* **Exercise prompt**: Wherever an image appears in the data, omit it and copy all the remaining text word for word.

* **Provided material**:

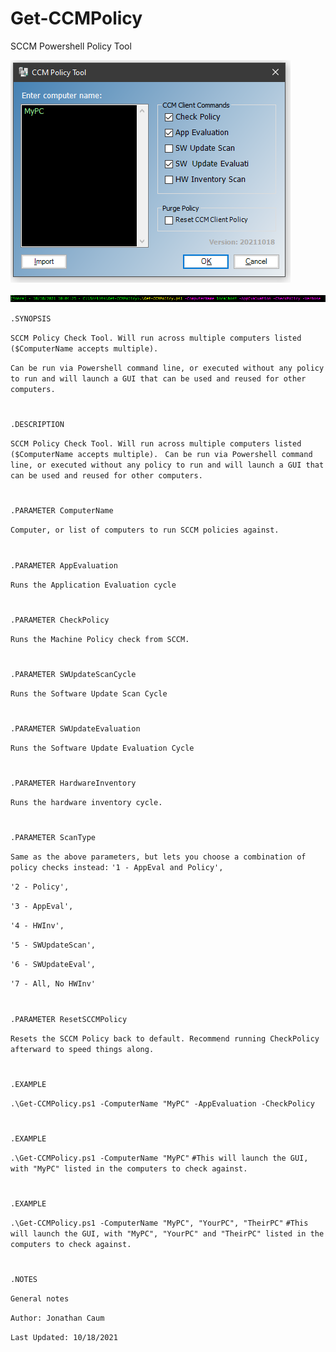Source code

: # Get-CCMPolicy
SCCM Powershell Policy Tool

![GUI](https://github.com/W1sk3r/Get-CCMPolicy/blob/main/Screenshots/Screenshot%202021-10-18%20100837.png?raw=true)

![Cmd Line](https://github.com/W1sk3r/Get-CCMPolicy/blob/main/Screenshots/Screenshot%202021-10-18%20100519.png?raw=true)


`.SYNOPSIS`

`SCCM Policy Check Tool. Will run across multiple computers listed ($ComputerName accepts multiple). `

`Can be run via Powershell command line, or executed without any policy to run and will launch a GUI that can be used and reused for other computers.`

#
`.DESCRIPTION`

`SCCM Policy Check Tool. Will run across multiple computers listed ($ComputerName accepts multiple). `
`Can be run via Powershell command line, or executed without any policy to run and will launch a GUI that can be used and reused for other computers.`

#

`.PARAMETER ComputerName`

`Computer, or list of computers to run SCCM policies against.`

#
`.PARAMETER AppEvaluation`

`Runs the Application Evaluation cycle`
#
`.PARAMETER CheckPolicy`

`Runs the Machine Policy check from SCCM.`

#
`.PARAMETER SWUpdateScanCycle`

`Runs the Software Update Scan Cycle`

#
`.PARAMETER SWUpdateEvaluation`

`Runs the Software Update Evaluation Cycle`

#
`.PARAMETER HardwareInventory`

`Runs the hardware inventory cycle.`

#
`.PARAMETER ScanType`

`Same as the above parameters, but lets you choose a combination of policy checks instead:`
 `'1 - AppEval and Policy',`

 `'2 - Policy',`
 
 `'3 - AppEval',`
 
 `'4 - HWInv',`
 
 `'5 - SWUpdateScan',`
 
 `'6 - SWUpdateEval',`
 
 `'7 - All, No HWInv'`
 
# 
 
`.PARAMETER ResetSCCMPolicy`

`Resets the SCCM Policy back to default. Recommend running CheckPolicy afterward to speed things along.`

#
`.EXAMPLE`

`.\Get-CCMPolicy.ps1 -ComputerName "MyPC" -AppEvaluation -CheckPolicy`
#
`.EXAMPLE`

`.\Get-CCMPolicy.ps1 -ComputerName "MyPC"`
`#This will launch the GUI, with "MyPC" listed in the computers to check against.`
#
`.EXAMPLE`

`.\Get-CCMPolicy.ps1 -ComputerName "MyPC", "YourPC", "TheirPC"`
`#This will launch the GUI, with "MyPC", "YourPC" and "TheirPC" listed in the computers to check against.`
#
`.NOTES`

`General notes`

`Author: Jonathan Caum`

`Last Updated: 10/18/2021`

* **Written response**:
Source code

: # Get-CCMPolicy
SCCM Powershell Policy Tool

![GUI](https://github.com/W1sk3r/Get-CCMPolicy/blob/main/Screenshots/Screenshot%202021-10-18%20100837.png?raw=true)

![Cmd Line](https://github.com/W1sk3r/Get-CCMPolicy/blob/main/Screenshots/Screenshot%202021-10-18%20100519.png?raw=true)


`.SYNOPSIS`

`SCCM Policy Check Tool. Will run across multiple computers listed ($ComputerName accepts multiple). `

`Can be run via Powershell command line, or executed without any policy to run and will launch a GUI that can be used and reused for other computers.`

#
`.DESCRIPTION`

`SCCM Policy Check Tool. Will run across multiple computers listed ($ComputerName accepts multiple). `
`Can be run via Powershell command line, or executed without any policy to run and will launch a GUI that can be used and reused for other computers.`

#

`.PARAMETER ComputerName`

`Computer, or list of computers to run SCCM policies against.`

#
`.PARAMETER AppEvaluation`

`Runs the Application Evaluation cycle`
#
`.PARAMETER CheckPolicy`

`Runs the Machine Policy check from SCCM.`

#
`.PARAMETER SWUpdateScanCycle`

`Runs the Software Update Scan Cycle`

#
`.PARAMETER SWUpdateEvaluation`

`Runs the Software Update Evaluation Cycle`

#
`.PARAMETER HardwareInventory`

`Runs the hardware inventory cycle.`

#
`.PARAMETER ScanType`

`Same as the above parameters, but lets you choose a combination of policy checks instead:`
 `'1 - AppEval and Policy',`

 `'2 - Policy',`
 
 `'3 - AppEval',`
 
 `'4 - HWInv',`
 
 `'5 - SWUpdateScan',`
 
 `'6 - SWUpdateEval',`
 
 `'7 - All, No HWInv'`
 
# 
 
`.PARAMETER ResetSCCMPolicy`

`Resets the SCCM Policy back to default. Recommend running CheckPolicy afterward to speed things along.`

#
`.EXAMPLE`

`.\Get-CCMPolicy.ps1 -ComputerName "MyPC" -AppEvaluation -CheckPolicy`
#
`.EXAMPLE`

`.\Get-CCMPolicy.ps1 -ComputerName "MyPC"`
`#This will launch the GUI, with "MyPC" listed in the computers to check against.`
#
`.EXAMPLE`

`.\Get-CCMPolicy.ps1 -ComputerName "MyPC", "YourPC", "TheirPC"`
`#This will launch the GUI, with "MyPC", "YourPC" and "TheirPC" listed in the computers to check against.`
#
`.NOTES`

`General notes`

`Author: Jonathan Caum`

`Last Updated: 10/18/2021`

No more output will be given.